Keytruda Receives New FDA Indication for First-Line Treatment of Metastatic NSCLC
On October 24, 2016, the FDA approved pembrolizumab (Keytruda; Merck) for the first-line treatment of patients with metastatic non–small-cell lung cancer (NSCLC) whose tumors express high PD-L1 levels (tumor proportion score [TPS] ≥50%) as determined by an FDA-approved test, with no EGFR or ALK mutations, and no previous systemic chemotherapy treatment for metastatic NSCLC.
This is the first checkpoint inhibitor to receive FDA approval as first-line treatment of metastatic NSCLC.
In addition, the FDA converted the previously accelerated approval of pembrolizumab for the second-line treatment of NSCLC to a regular approval. For this indication, the FDA approved pembrolizumab for the treatment of patients with metastatic NSCLC whose tumors express PD-L1 (TPS ≥1%), as determined by an FDA-approved test, with disease progression during or after platinum-containing chemotherapy. Patients with EGFR or ALK mutations should have disease progression while taking an FDA-approved therapy for these mutations before receiving pembrolizumab.
These approvals were based on 2 randomized, controlled clinical trials that demonstrated significant improvement in progression-free survival (PFS) and overall survival (OS) for patients who received pembrolizumab versus chemotherapy.
In a study of 305 patients who had not received treatment for metastatic NSCLC, the median PFS was 10.3 months in the pembrolizumab group versus 6 months in the chemotherapy group. Furthermore, an interim analysis demonstrated a significant improvement in OS with pembrolizumab versus chemotherapy.
In a study of 1033 patients who previously received treatment for metastatic NSCLC, the OS was better in the pembrolizumab 2-mg/kg group or 10-mg/kg group compared with the docetaxel group. The median survival was 10.4 months with pembrolizumab 2 mg/kg, 12.7 months with pembrolizumab 10 mg/kg, and 8.5 months with docetaxel.
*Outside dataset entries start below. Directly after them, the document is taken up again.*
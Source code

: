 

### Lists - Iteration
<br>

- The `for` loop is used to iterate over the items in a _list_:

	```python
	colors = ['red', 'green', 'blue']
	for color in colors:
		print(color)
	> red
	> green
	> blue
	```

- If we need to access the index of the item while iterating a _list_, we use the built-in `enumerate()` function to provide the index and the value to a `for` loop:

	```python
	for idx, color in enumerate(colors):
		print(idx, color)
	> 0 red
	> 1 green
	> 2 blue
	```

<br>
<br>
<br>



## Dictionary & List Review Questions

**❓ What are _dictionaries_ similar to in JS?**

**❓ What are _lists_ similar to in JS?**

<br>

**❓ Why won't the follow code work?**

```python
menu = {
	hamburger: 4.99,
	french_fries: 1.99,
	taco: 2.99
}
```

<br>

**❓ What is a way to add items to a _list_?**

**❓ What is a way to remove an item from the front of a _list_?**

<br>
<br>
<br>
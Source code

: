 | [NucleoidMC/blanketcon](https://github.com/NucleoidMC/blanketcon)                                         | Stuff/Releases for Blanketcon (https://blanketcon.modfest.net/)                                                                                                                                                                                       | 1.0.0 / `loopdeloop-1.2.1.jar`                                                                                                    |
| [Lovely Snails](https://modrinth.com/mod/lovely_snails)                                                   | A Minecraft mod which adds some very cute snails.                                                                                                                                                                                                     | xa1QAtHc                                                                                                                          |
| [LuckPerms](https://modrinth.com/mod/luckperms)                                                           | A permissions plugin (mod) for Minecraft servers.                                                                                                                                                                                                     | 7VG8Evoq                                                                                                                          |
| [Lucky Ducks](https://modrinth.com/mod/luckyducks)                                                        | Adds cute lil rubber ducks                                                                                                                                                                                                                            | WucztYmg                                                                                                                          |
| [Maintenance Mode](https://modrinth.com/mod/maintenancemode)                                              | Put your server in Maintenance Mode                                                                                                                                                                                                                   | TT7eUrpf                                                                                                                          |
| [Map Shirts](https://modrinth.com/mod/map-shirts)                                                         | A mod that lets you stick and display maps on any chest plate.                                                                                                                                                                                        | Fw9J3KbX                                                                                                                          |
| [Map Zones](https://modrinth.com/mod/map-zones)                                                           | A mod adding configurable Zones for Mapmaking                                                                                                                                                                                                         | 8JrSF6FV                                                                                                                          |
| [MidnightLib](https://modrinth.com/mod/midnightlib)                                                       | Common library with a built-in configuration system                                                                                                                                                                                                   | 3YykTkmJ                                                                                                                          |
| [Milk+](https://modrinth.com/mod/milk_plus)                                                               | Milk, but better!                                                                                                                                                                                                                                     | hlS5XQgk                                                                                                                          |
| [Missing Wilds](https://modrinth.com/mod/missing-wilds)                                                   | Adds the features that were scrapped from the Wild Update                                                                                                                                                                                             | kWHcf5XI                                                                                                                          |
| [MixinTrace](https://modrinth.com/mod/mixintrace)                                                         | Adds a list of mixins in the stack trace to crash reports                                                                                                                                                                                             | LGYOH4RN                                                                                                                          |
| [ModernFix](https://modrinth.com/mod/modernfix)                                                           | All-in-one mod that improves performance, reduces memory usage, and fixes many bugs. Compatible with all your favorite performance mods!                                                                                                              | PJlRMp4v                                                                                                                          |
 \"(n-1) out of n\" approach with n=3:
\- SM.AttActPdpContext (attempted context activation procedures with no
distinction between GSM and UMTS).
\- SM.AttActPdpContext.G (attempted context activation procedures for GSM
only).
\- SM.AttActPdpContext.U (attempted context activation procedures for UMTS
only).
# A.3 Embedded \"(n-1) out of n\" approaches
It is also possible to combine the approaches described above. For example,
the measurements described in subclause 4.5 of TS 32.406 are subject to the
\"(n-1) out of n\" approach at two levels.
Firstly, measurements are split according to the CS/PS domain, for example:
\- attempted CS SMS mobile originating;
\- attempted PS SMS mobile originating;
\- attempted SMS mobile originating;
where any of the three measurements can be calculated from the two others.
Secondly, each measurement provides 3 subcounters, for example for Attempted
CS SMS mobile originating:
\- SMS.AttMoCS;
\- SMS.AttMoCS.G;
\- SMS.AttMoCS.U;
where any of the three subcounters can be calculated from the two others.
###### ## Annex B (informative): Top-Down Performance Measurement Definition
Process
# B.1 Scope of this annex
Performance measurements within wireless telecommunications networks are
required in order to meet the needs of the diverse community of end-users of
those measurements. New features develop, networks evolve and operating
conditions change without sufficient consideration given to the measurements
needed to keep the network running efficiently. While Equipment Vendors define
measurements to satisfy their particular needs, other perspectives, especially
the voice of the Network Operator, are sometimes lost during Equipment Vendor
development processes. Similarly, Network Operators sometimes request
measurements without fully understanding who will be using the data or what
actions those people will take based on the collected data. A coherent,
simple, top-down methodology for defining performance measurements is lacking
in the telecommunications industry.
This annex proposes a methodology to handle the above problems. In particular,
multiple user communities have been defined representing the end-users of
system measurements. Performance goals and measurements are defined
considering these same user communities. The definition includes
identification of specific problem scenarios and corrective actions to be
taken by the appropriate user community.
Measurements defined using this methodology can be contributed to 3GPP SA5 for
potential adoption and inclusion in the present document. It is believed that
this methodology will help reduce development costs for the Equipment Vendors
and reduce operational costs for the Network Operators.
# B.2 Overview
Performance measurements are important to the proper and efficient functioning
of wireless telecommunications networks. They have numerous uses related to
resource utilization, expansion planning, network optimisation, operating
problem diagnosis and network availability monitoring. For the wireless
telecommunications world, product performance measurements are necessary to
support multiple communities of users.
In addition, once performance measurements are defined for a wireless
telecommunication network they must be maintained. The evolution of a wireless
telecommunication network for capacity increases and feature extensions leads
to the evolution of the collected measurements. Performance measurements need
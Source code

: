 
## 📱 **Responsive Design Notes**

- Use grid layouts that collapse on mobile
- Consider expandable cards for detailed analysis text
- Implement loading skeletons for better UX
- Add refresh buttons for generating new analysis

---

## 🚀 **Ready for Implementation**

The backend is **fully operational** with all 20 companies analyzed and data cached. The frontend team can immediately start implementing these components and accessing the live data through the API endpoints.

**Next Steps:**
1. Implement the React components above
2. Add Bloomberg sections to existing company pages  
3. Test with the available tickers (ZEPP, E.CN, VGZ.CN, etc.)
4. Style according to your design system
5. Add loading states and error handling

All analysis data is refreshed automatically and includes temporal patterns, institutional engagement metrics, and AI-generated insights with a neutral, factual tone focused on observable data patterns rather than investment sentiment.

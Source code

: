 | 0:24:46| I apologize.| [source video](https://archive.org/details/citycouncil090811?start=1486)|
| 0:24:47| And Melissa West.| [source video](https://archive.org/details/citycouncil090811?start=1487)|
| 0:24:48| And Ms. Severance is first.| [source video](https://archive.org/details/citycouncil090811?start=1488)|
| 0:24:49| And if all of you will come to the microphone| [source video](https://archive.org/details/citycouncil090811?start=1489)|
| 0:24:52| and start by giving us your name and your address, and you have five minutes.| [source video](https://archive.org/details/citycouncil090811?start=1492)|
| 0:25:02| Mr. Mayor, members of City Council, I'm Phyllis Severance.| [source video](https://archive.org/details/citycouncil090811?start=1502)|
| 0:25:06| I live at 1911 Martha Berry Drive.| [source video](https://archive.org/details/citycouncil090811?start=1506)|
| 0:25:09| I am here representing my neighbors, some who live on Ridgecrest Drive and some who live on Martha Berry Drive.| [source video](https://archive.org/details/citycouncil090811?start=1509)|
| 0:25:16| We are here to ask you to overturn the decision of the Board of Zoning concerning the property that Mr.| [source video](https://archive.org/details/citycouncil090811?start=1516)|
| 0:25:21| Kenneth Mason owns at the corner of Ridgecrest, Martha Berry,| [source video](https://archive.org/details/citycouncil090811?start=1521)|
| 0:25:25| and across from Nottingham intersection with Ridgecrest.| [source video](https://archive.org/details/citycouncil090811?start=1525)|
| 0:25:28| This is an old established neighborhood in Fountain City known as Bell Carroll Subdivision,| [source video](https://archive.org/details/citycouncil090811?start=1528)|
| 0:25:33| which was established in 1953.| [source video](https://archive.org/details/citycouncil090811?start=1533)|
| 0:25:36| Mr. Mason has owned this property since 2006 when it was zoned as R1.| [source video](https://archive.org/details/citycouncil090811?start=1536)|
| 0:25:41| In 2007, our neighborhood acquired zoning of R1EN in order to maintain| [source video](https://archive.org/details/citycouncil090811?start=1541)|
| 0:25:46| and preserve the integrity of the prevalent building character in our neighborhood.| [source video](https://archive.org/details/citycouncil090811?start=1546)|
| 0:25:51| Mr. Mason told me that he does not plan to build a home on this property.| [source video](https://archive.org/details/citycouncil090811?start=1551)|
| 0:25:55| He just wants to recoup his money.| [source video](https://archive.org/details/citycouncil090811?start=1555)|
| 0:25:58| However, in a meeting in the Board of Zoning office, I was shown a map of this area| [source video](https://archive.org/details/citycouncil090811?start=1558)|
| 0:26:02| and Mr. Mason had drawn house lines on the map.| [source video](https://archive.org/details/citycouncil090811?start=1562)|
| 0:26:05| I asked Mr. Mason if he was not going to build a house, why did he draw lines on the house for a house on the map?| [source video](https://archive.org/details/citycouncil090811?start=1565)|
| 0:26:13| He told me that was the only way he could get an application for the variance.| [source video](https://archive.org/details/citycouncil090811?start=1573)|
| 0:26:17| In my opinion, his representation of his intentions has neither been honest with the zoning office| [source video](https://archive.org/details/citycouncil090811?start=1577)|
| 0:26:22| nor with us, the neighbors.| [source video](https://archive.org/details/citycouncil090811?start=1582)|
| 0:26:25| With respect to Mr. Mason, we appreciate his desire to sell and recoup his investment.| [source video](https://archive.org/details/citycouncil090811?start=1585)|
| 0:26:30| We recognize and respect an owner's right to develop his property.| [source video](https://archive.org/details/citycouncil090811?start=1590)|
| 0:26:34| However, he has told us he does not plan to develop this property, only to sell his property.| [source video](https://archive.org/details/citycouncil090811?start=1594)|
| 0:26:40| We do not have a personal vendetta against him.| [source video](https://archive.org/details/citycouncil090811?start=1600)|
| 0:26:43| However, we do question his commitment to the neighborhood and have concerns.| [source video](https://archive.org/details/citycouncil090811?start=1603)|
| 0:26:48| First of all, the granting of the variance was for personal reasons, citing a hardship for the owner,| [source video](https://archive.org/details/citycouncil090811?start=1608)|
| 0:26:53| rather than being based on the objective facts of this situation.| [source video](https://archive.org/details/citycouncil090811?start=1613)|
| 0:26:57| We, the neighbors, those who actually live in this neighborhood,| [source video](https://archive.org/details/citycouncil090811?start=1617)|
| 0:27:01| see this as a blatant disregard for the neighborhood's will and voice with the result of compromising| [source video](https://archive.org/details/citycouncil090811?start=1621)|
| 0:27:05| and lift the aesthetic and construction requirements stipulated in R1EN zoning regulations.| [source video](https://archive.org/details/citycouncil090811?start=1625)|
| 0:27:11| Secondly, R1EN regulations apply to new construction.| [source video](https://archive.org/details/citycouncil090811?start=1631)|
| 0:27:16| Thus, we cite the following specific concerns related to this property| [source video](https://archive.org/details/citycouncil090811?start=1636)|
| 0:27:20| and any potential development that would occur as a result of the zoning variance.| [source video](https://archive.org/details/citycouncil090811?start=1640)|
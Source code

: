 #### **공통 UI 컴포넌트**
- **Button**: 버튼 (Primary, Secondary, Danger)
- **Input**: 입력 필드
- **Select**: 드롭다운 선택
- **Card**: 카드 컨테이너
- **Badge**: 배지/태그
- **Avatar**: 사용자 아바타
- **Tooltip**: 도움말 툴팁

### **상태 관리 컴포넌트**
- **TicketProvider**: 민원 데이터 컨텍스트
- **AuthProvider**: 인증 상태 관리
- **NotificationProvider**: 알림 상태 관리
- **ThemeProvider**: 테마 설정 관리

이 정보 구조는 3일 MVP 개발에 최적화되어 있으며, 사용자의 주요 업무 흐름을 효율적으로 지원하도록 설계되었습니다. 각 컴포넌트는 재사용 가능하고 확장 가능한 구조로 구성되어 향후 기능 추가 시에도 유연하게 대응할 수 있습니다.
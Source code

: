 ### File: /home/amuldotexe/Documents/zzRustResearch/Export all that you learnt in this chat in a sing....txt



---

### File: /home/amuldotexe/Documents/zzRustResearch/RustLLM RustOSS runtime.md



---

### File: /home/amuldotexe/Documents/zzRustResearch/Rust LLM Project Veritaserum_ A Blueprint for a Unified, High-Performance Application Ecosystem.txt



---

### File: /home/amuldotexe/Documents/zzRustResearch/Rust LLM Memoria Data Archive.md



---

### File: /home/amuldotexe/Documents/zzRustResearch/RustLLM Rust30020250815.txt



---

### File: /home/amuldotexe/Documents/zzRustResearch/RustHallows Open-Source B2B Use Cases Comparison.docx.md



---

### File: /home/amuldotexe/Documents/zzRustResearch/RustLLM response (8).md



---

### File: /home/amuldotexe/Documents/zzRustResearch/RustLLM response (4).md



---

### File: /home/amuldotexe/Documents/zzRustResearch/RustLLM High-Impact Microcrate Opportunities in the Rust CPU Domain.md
The most common (≥15%) adverse events reported with pembrolizumab in patients with metastatic NSCLC included decreased appetite (25%), fatigue (25%) dyspnea (23%), nausea (20%), cough (19%), rash (17%), and constipation (15%). Rare or serious adverse events associated with pembrolizumab therapy included immune-mediated pneumonitis, colitis, hepatitis, endocrinopathies, and nephritis.
Use of Screening Tests for Ovarian Cancer Not Supported by the FDA
On September 7, 2016, the FDA recommended against the use of ovarian cancer screening tests and alerted women to the associated risks of using them. The FDA cited particular concern for the delay in providing effective preventive care to women who are asymptomatic but are still at increased risk for ovarian cancer.
Although screening tests for breast, colon, and cervical cancers are effective for early detection and for prevention of cancer-related deaths, no valid data support the use of any test, including those approved by the FDA for other uses, as a screening tool for ovarian cancer.
Tests currently marketed as ovarian cancer screening tests have not demonstrated accuracy or reliability in screening asymptomatic women for early ovarian cancer, according to available data from clinical trials, professional healthcare society recommendations, and the US Preventive Services Task Force.
Because the use of unverified ovarian cancer screening tests may be harmful for women who are at increased risk for ovarian cancer (eg, neglecting to take appropriate actions to reduce their future risk because test results demonstrate that no cancer is currently present), the FDA advises that such tests should not be used by women at increased risk for ovarian cancer.
The FDA recommends that women (including those with an increased risk for ovarian cancer) not depend on ovarian cancer screening test results when making treatment decisions; discuss ways for reducing their risk for ovarian cancer with their physician (especially if they have a family history of the disease or have the BRCA1 or BRCA2 mutations); and note that there are currently no safe and effective ovarian cancer screening tests available.